Lê-se na narrativa em referência que as mulheres seguidoras de Yeshua guardaram o shabat. Lucas, o autor do texto, escreveu “conforme o mandamento”, ou seja, considerava o shabat como o 4º mandamento.

Lucas também escreveu Ma’assei Sh’lichim (Atos dos Emissários ou “Apóstolos”) muitos anos depois da morte e ressurreição de Yeshua. Em sua narrativa, continua afirmando que os talmidim (discípulos) guardavam o shabat:

“E, partindo de Pafos, Sha’ul [Paulo] e os que estavam com ele chegaram a Perge, da Panfília. Mas Yochanan [João], apartando-se deles, voltou para Yerushalayim [Jerusalém]. E eles, saindo de Perge, chegaram a Antioquia, da Pisídia, e, entrando na sinagoga, num dia de shabat [sábado], assentaram-se.” (Ma’assei Sh’lichim/Atos 13: 14).

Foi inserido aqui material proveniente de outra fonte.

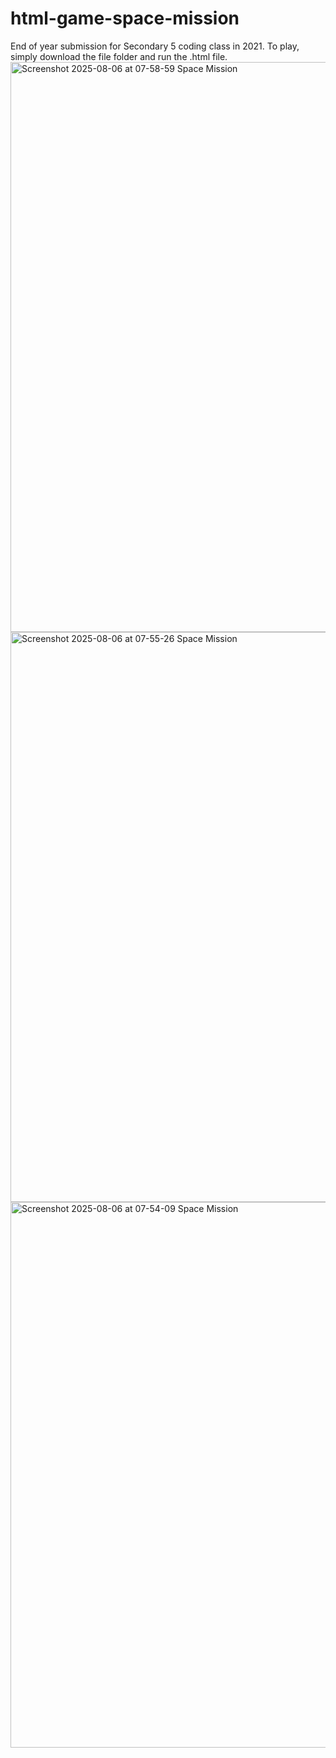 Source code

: # html-game-space-mission
End of year submission for Secondary 5 coding class in 2021.
To play, simply download the file folder and run the .html file.
<img width="1920" height="912" alt="Screenshot 2025-08-06 at 07-58-59 Space Mission" src="https://github.com/user-attachments/assets/5783aed0-d390-4b1e-a81e-2346230eb2b4" />
<img width="1920" height="912" alt="Screenshot 2025-08-06 at 07-55-26 Space Mission" src="https://github.com/user-attachments/assets/b5b5ec57-fd71-4a0e-a2ee-5d608cd90bc9" />
<img width="1882" height="873" alt="Screenshot 2025-08-06 at 07-54-09 Space Mission" src="https://github.com/user-attachments/assets/e0ae6bc6-a05a-488e-92d2-69b1fd00af00" />
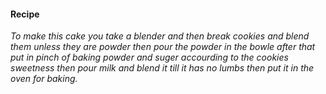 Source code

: #### Recipe
*To make this cake you take a blender and then break cookies and blend them unless they are powder then pour the powder in the bowle after that put in pinch of baking powder and suger accourding to the cookies sweetness then pour milk and blend it till it has no lumbs then put it in the oven for baking.* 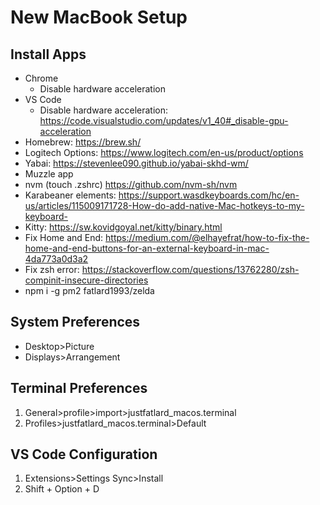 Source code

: # New MacBook Setup

## Install Apps

* Chrome
	* Disable hardware acceleration
* VS Code
	* Disable hardware acceleration: https://code.visualstudio.com/updates/v1_40#_disable-gpu-acceleration
* Homebrew: https://brew.sh/
* Logitech Options: https://www.logitech.com/en-us/product/options
* Yabai: https://stevenlee090.github.io/yabai-skhd-wm/
* Muzzle app
* nvm (touch .zshrc) https://github.com/nvm-sh/nvm
* Karabeaner elements: https://support.wasdkeyboards.com/hc/en-us/articles/115009171728-How-do-add-native-Mac-hotkeys-to-my-keyboard-
* Kitty: https://sw.kovidgoyal.net/kitty/binary.html
* Fix Home and End: https://medium.com/@elhayefrat/how-to-fix-the-home-and-end-buttons-for-an-external-keyboard-in-mac-4da773a0d3a2
* Fix zsh error: https://stackoverflow.com/questions/13762280/zsh-compinit-insecure-directories
* npm i -g pm2 fatlard1993/zelda

## System Preferences

* Desktop>Picture
* Displays>Arrangement


## Terminal Preferences

1. General>profile>import>justfatlard_macos.terminal
1. Profiles>justfatlard_macos.terminal>Default


## VS Code Configuration

1. Extensions>Settings Sync>Install
1. Shift + Option + D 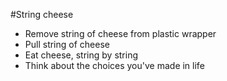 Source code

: #String cheese

- Remove string of cheese from plastic wrapper
- Pull string of cheese
- Eat cheese, string by string
- Think about the choices you've made in life
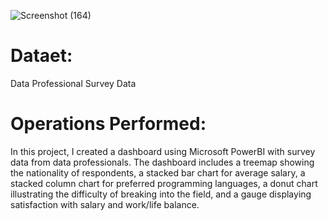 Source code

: 
![Screenshot (164)](https://github.com/OfemiAdeniyi/Data-Professional-Survey-Analysis/assets/160871523/60607bf4-42b9-4916-9979-92b195f4ba86)

# Dataet:
Data Professional Survey Data

# Operations Performed:
In this project, I created a dashboard using Microsoft PowerBI with survey data from data professionals. The dashboard includes a treemap showing the nationality of respondents, a stacked bar chart for average salary, a stacked column chart for preferred programming languages, a donut chart illustrating the difficulty of breaking into the field, and a gauge displaying satisfaction with salary and work/life balance.

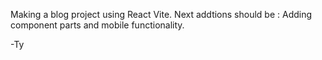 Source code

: Making a blog project using React Vite. Next addtions should be : Adding component parts and mobile functionality.

-Ty
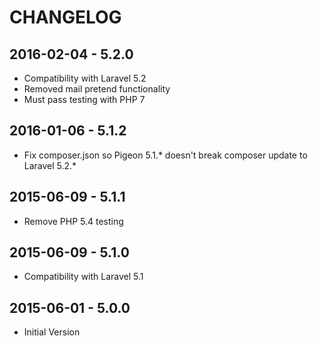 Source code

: CHANGELOG
=========

2016-02-04 - 5.2.0
-----------------
* Compatibility with Laravel 5.2
* Removed mail pretend functionality
* Must pass testing with PHP 7

2016-01-06 - 5.1.2
-----------------
* Fix composer.json so Pigeon 5.1.* doesn't break composer update to Laravel 5.2.*

2015-06-09 - 5.1.1
-----------------
* Remove PHP 5.4 testing

2015-06-09 - 5.1.0
-----------------
* Compatibility with Laravel 5.1

2015-06-01 - 5.0.0
-----------------
* Initial Version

“E, despedida a sinagoga, muitos dos judeus e dos prosélitos religiosos seguiram Sha’ul [Paulo] e Bar Naba [Barnabé]; os quais, falando-lhes, os exortavam a que permanecessem na graça de Elohim. E no shabat [sábado] seguinte ajuntou-se quase toda a cidade para ouvir a palavra de Elohim.” (Ma’assei Sh’lichim/Atos 13:43-44).

“E no dia de shabat [sábado] saímos fora das portas, para a beira do rio, onde se costumava reunir um lugar de oração; e, assentando-nos, falamos às mulheres que ali se ajuntaram”. (Ma’assei Sh’lichim/Atos 16:13).

“E Sha’ul [Paulo], como tinha por costume, foi ter com eles; e por três shabatot [sábados] disputou com eles sobre as Escrituras.” (Ma’assei Sh’lichim/Atos 17:2).

Analise o último passuk (versículo) acima citado: Sha’ul (Paulo) tinha por costume se reunir no shabat para o estudo das Escrituras.

Sha’ul (Paulo) permaneceu em Corinto pregando em todos os shabatot (sábados) pelo período de um ano e meio, isto é, por aproximadamente 78 (setenta) e oito sábados:

“Todo shabat, Sha’ul [Paulo] debatia na sinagoga, onde tentava convencer judeus e gregos.

(…).

Portanto, Sha’ul [Paulo] permaneceu ali durante um ano e meio, ensinando-lhes a palavra de Elohim.” (Ma’assei Sh’lichim/Atos 18:4 e 11).

Sabe-se que a comunidade dos talmidim (discípulos) se reunia todos os dias (At 2:46 e 5:42), porém, como visto nos textos transcritos, permanecia a guarda do shabat. Em outras palavras, alguém pode estudar as Escrituras, orar e cantar ao ETERNO ao longo de toda a semana, o que é plenamente louvável, porém, isto não afasta o dever de observância do shabat – o quarto mandamento.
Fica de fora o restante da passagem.